The following GSK internal memo from June 2001 refers to her emails.
“Report 2001014040-1 describes the occurrence of a terminated pregnancy in a female of unknown age prescribed paroxetine (Paxil) for panic disorder.
“This report was received from the patient and has not been confirmed by a physician or other health care professional. Concurrent medications and medical conditions were not known.
“Four-and-a-half years ago, the patient started Paxil (dose unknown). Since taking Paxil, the patient noted she has been panic-free and has been able to go on with a normal life.
“Patient discovered she was pregnant in December 2000 while being treated with Paxil. However, she reported that at six months gestation the pregnancy had to be terminated because the fetus was diagnosed as having Truncus arteriosis.
“Her physician told her that the child would not lead a normal childhood and would most likely not make it through the open heart surgery that he would need as soon as he was delivered, if he was able to make it to that time.”
GSK emailed the following response to the woman on 6 June 2001.
“Thank you for your inquiry. We are attaching a copy of our current product information for Paxil. Please review the section on use during pregnancy.
“Further questions about your treatment should be directed to the physician, pharmacist or healthcare provider who has the most complete information about your medical condition.

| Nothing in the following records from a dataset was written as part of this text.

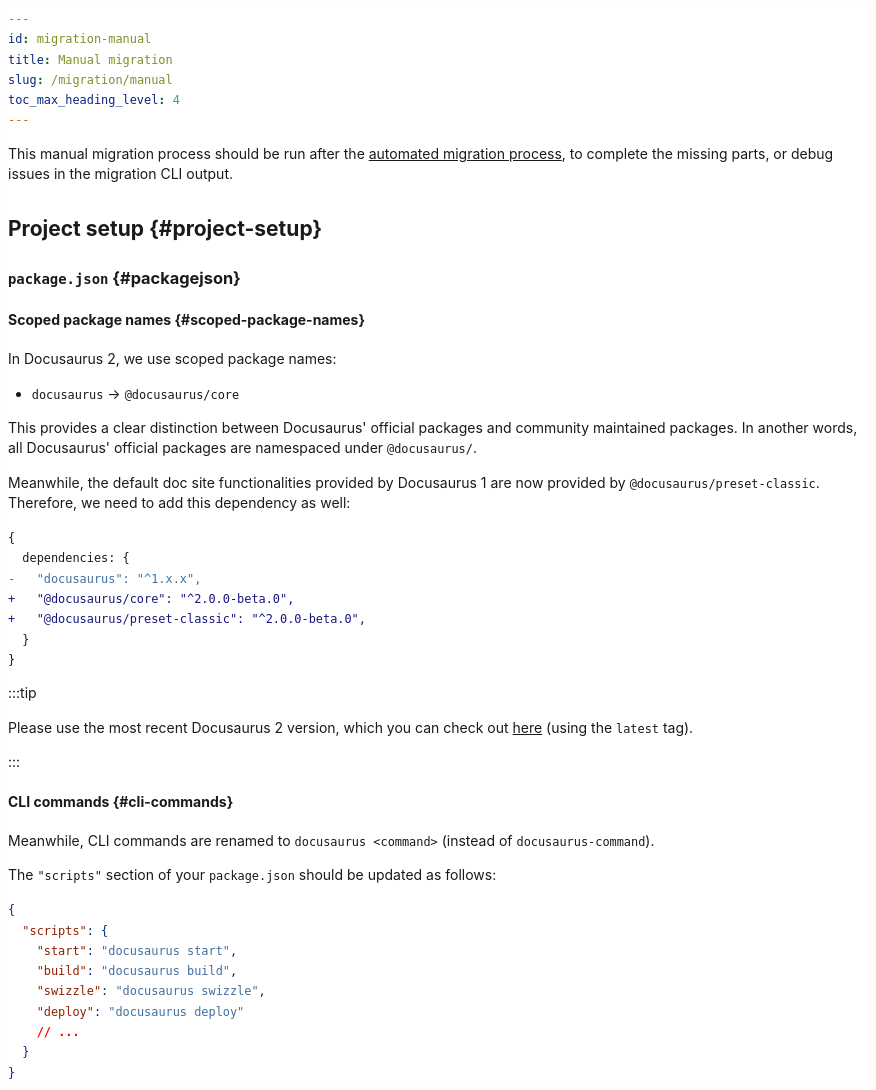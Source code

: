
 ```yaml
---
id: migration-manual
title: Manual migration
slug: /migration/manual
toc_max_heading_level: 4
---
```


This manual migration process should be run after the [automated migration process](./migration-automated.md), to complete the missing parts, or debug issues in the migration CLI output.

## Project setup {#project-setup}

### `package.json` {#packagejson}

#### Scoped package names {#scoped-package-names}

In Docusaurus 2, we use scoped package names:

- `docusaurus` -> `@docusaurus/core`

This provides a clear distinction between Docusaurus' official packages and community maintained packages. In another words, all Docusaurus' official packages are namespaced under `@docusaurus/`.

Meanwhile, the default doc site functionalities provided by Docusaurus 1 are now provided by `@docusaurus/preset-classic`. Therefore, we need to add this dependency as well:

```diff title="package.json"
{
  dependencies: {
-   "docusaurus": "^1.x.x",
+   "@docusaurus/core": "^2.0.0-beta.0",
+   "@docusaurus/preset-classic": "^2.0.0-beta.0",
  }
}
```

:::tip

Please use the most recent Docusaurus 2 version, which you can check out [here](https://www.npmjs.com/package/@docusaurus/core) (using the `latest` tag).

:::

#### CLI commands {#cli-commands}

Meanwhile, CLI commands are renamed to `docusaurus <command>` (instead of `docusaurus-command`).

The `"scripts"` section of your `package.json` should be updated as follows:

```json {3-6} title="package.json"
{
  "scripts": {
    "start": "docusaurus start",
    "build": "docusaurus build",
    "swizzle": "docusaurus swizzle",
    "deploy": "docusaurus deploy"
    // ...
  }
}
```
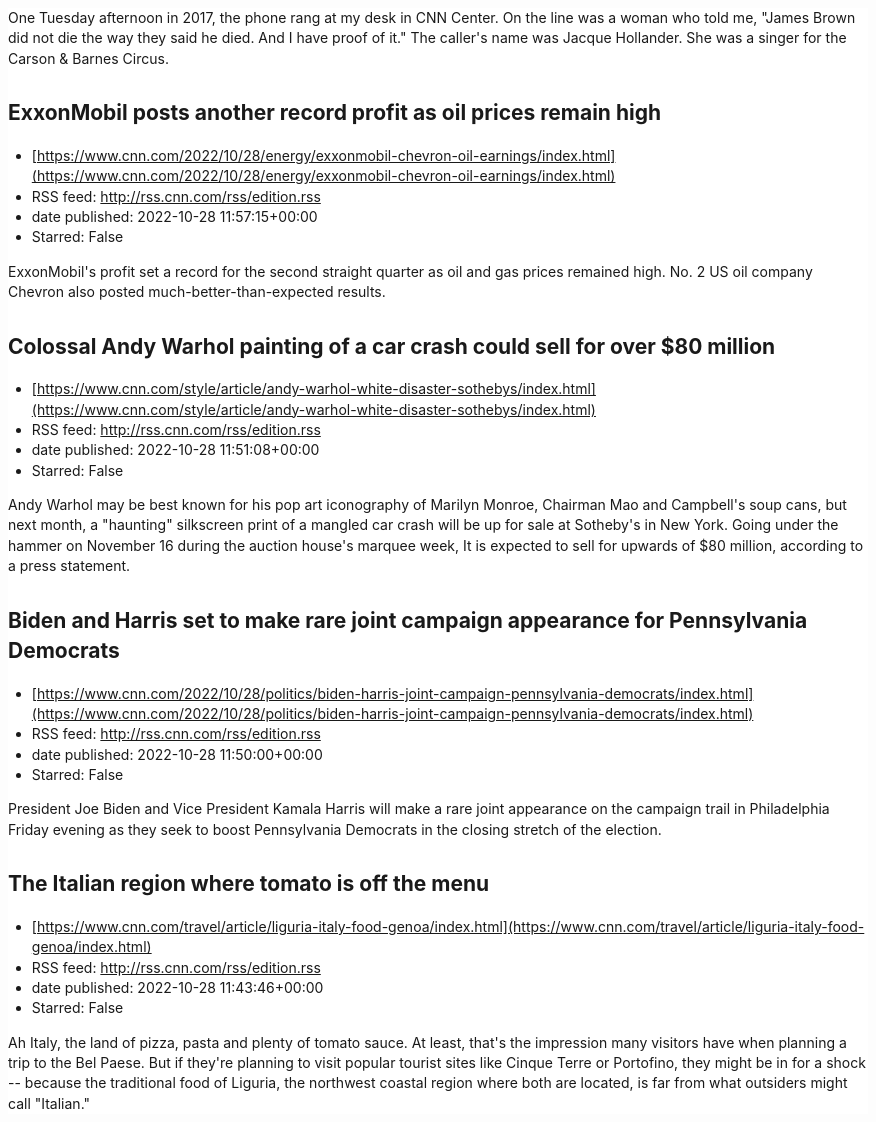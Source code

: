 One Tuesday afternoon in 2017, the phone rang at my desk in CNN Center. On the line was a woman who told me, "James Brown did not die the way they said he died. And I have proof of it." The caller's name was Jacque Hollander. She was a singer for the Carson & Barnes Circus.

## ExxonMobil posts another record profit as oil prices remain high
 - [https://www.cnn.com/2022/10/28/energy/exxonmobil-chevron-oil-earnings/index.html](https://www.cnn.com/2022/10/28/energy/exxonmobil-chevron-oil-earnings/index.html)
 - RSS feed: http://rss.cnn.com/rss/edition.rss
 - date published: 2022-10-28 11:57:15+00:00
 - Starred: False

ExxonMobil's profit set a record for the second straight quarter as oil and gas prices remained high. No. 2 US oil company Chevron also posted much-better-than-expected results.

## Colossal Andy Warhol painting of a car crash could sell for over $80 million
 - [https://www.cnn.com/style/article/andy-warhol-white-disaster-sothebys/index.html](https://www.cnn.com/style/article/andy-warhol-white-disaster-sothebys/index.html)
 - RSS feed: http://rss.cnn.com/rss/edition.rss
 - date published: 2022-10-28 11:51:08+00:00
 - Starred: False

Andy Warhol may be best known for his pop art iconography of Marilyn Monroe, Chairman Mao and Campbell's soup cans, but next month, a "haunting" silkscreen print of a mangled car crash will be up for sale at Sotheby's in New York. Going under the hammer on November 16 during the auction house's marquee week, It is expected to sell for upwards of $80 million, according to a press statement.

## Biden and Harris set to make rare joint campaign appearance for Pennsylvania Democrats
 - [https://www.cnn.com/2022/10/28/politics/biden-harris-joint-campaign-pennsylvania-democrats/index.html](https://www.cnn.com/2022/10/28/politics/biden-harris-joint-campaign-pennsylvania-democrats/index.html)
 - RSS feed: http://rss.cnn.com/rss/edition.rss
 - date published: 2022-10-28 11:50:00+00:00
 - Starred: False

President Joe Biden and Vice President Kamala Harris will make a rare joint appearance on the campaign trail in Philadelphia Friday evening as they seek to boost Pennsylvania Democrats in the closing stretch of the election.

## The Italian region where tomato is off the menu
 - [https://www.cnn.com/travel/article/liguria-italy-food-genoa/index.html](https://www.cnn.com/travel/article/liguria-italy-food-genoa/index.html)
 - RSS feed: http://rss.cnn.com/rss/edition.rss
 - date published: 2022-10-28 11:43:46+00:00
 - Starred: False

Ah Italy, the land of pizza, pasta and plenty of tomato sauce. At least, that's the impression many visitors have when planning a trip to the Bel Paese. But if they're planning to visit popular tourist sites like Cinque Terre or Portofino, they might be in for a shock -- because the traditional food of Liguria, the northwest coastal region where both are located, is far from what outsiders might call "Italian."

“Because patient care is individualised, we encourage patients to direct questions about their medical condition and treatment to their physician.
“We believe that because your physician knows your medical history, he or she is best suited to answer your questions.
“Our drug information department is available to answer any questions your physician or pharmacist may have about our products. Your healthcare professional can call our drug information department …”
But an internal GSK internal document relating to the correspondence, headed “re-investigation of case number A0348482B”, dated 13 June 2001, states: “Relatedness assessment to medication – almost certain.”
In court, senior GSK officers in court said this apparent admission that the drug was responsible for the defects in the aborted baby was a mistake. They told the court somebody must have ticked the wrong box. GSK said it would appeal against today’s jury verdict.